"I believe," Abe said, "that we have hit upon the richest spot in Californy. Ef it's like this on the surface, what is it going to be like when we get down to the bed rock?"
The next morning two diggers arrived on the scene; they saw at once by the methodical manner in which the place was being worked that the party must have found gold in paying quantities.
"Is it rich, mates?" they asked eagerly.
"Ay," Abe replied, "rich enough for anything. There are the boundaries of our claims, lads, and ye are welcome to set to work below them."
The miners threw off their coats, and at once set to work, and a shout of exultation greeted the result of the first bucket of stuff they washed out.
"Another week," Abe said, "and every foot of ground in the gulch from here down to the Yuba will be taken up. The news will spread like wildfire."
His anticipations were justified, and no one who came along a fortnight later would have recognised, in the scene of life and activity, the quiet wooded valley which Abe and his party had entered. The trees on the lower slopes were all felled; huts and tents stood along on the slopes from the head to the mouth of the valley, and several hundred men were hard at work.
For once every man was satisfied, and it was agreed that it was the richest place which had been discovered in California. But though all were doing well, their finds did not approach those of the party at the head of the valley. The spot on which these were at work was indeed a natural trap for gold. At the lower end of the claim the bed rock was found at the depth of three feet only; but it sloped rapidly down to the foot of the fall, and here an iron rod had been driven down and showed it to be forty feet below the surface.
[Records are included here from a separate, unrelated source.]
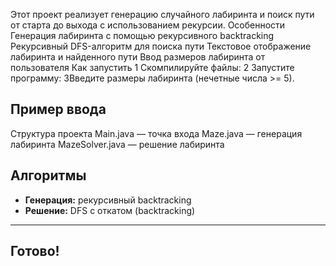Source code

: Этот проект реализует генерацию случайного лабиринта и поиск пути от старта до выхода с использованием рекурсии.
 Особенности
Генерация лабиринта с помощью рекурсивного backtracking
Рекурсивный DFS-алгоритм для поиска пути
Текстовое отображение лабиринта и найденного пути
Ввод размеров лабиринта от пользователя
Как запустить
1 Скомпилируйте файлы:
2 Запустите программу:
3Введите размеры лабиринта (нечетные числа >= 5).
##  Пример ввода


Структура проекта
Main.java — точка входа
Maze.java — генерация лабиринта
MazeSolver.java — решение лабиринта

## Алгоритмы
- **Генерация:** рекурсивный backtracking
- **Решение:** DFS с откатом (backtracking)

---

##  Готово!
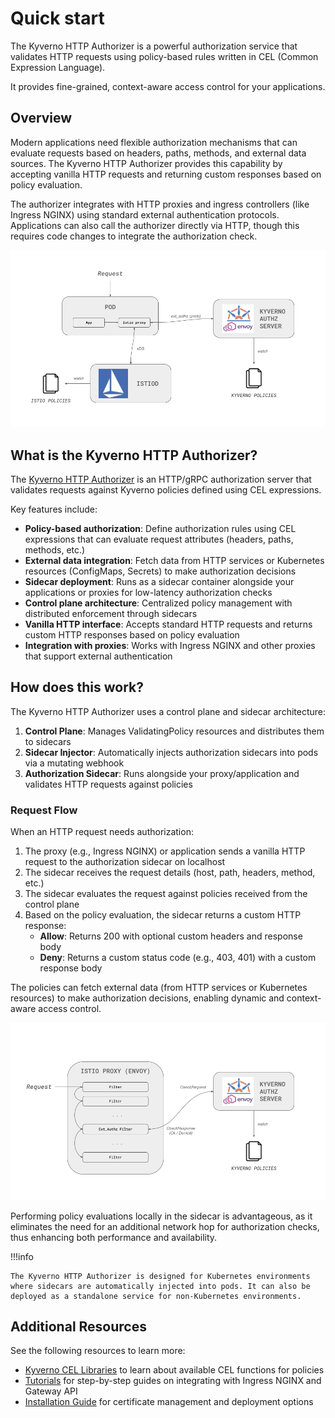 # Quick start

The Kyverno HTTP Authorizer is a powerful authorization service that validates HTTP requests using policy-based rules written in CEL (Common Expression Language).

It provides fine-grained, context-aware access control for your applications.

## Overview 

Modern applications need flexible authorization mechanisms that can evaluate requests based on headers, paths, methods, and external data sources. The Kyverno HTTP Authorizer provides this capability by accepting vanilla HTTP requests and returning custom responses based on policy evaluation.

The authorizer integrates with HTTP proxies and ingress controllers (like Ingress NGINX) using standard external authentication protocols. Applications can also call the authorizer directly via HTTP, though this requires code changes to integrate the authorization check.

![overview](../schemas/overview.png)

## What is the Kyverno HTTP Authorizer?

The [Kyverno HTTP Authorizer](https://github.com/kyverno/kyverno-http-authorizer) is an HTTP/gRPC authorization server that validates requests against Kyverno policies defined using CEL expressions.

Key features include:

- **Policy-based authorization**: Define authorization rules using CEL expressions that can evaluate request attributes (headers, paths, methods, etc.)
- **External data integration**: Fetch data from HTTP services or Kubernetes resources (ConfigMaps, Secrets) to make authorization decisions
- **Sidecar deployment**: Runs as a sidecar container alongside your applications or proxies for low-latency authorization checks
- **Control plane architecture**: Centralized policy management with distributed enforcement through sidecars
- **Vanilla HTTP interface**: Accepts standard HTTP requests and returns custom HTTP responses based on policy evaluation
- **Integration with proxies**: Works with Ingress NGINX and other proxies that support external authentication

## How does this work?

The Kyverno HTTP Authorizer uses a control plane and sidecar architecture:

1. **Control Plane**: Manages ValidatingPolicy resources and distributes them to sidecars
2. **Sidecar Injector**: Automatically injects authorization sidecars into pods via a mutating webhook
3. **Authorization Sidecar**: Runs alongside your proxy/application and validates HTTP requests against policies

### Request Flow

When an HTTP request needs authorization:

1. The proxy (e.g., Ingress NGINX) or application sends a vanilla HTTP request to the authorization sidecar on localhost
2. The sidecar receives the request details (host, path, headers, method, etc.)
3. The sidecar evaluates the request against policies received from the control plane
4. Based on the policy evaluation, the sidecar returns a custom HTTP response:
   - **Allow**: Returns 200 with optional custom headers and response body
   - **Deny**: Returns a custom status code (e.g., 403, 401) with a custom response body

The policies can fetch external data (from HTTP services or Kubernetes resources) to make authorization decisions, enabling dynamic and context-aware access control.

![filters chain](../schemas/filters-chain.png)

Performing policy evaluations locally in the sidecar is advantageous, as it eliminates the need for an additional network hop for authorization checks, thus enhancing both performance and availability.

!!!info

    The Kyverno HTTP Authorizer is designed for Kubernetes environments where sidecars are automatically injected into pods. It can also be deployed as a standalone service for non-Kubernetes environments.

## Additional Resources 

See the following resources to learn more:

- [Kyverno CEL Libraries](https://kyverno.io/docs/policy-types/cel-libraries/) to learn about available CEL functions for policies
- [Tutorials](../tutorials/) for step-by-step guides on integrating with Ingress NGINX and Gateway API
- [Installation Guide](../install/certificates.md) for certificate management and deployment options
The bed rock had indeed, in the course of ages, been pounded away by the fall of water, and by the boulders and rocks brought down in time of flood, and in the deep hole the gold had lodged, a comparatively small proportion being carried away over the lower lip of the basin. When the bed rock was found at the lower end of the claim, they set to work to clear away and wash the whole surface to that depth, as far as the foot of the rocks on either side of the little amphitheatre.
Frank and two of the men went down to Sacramento with horses to bring up pumps, for below the level of the lip of the hole it was, of course, full of water. The stream was carried in a shoot beyond this point, and when the pumps arrived they were soon set to work.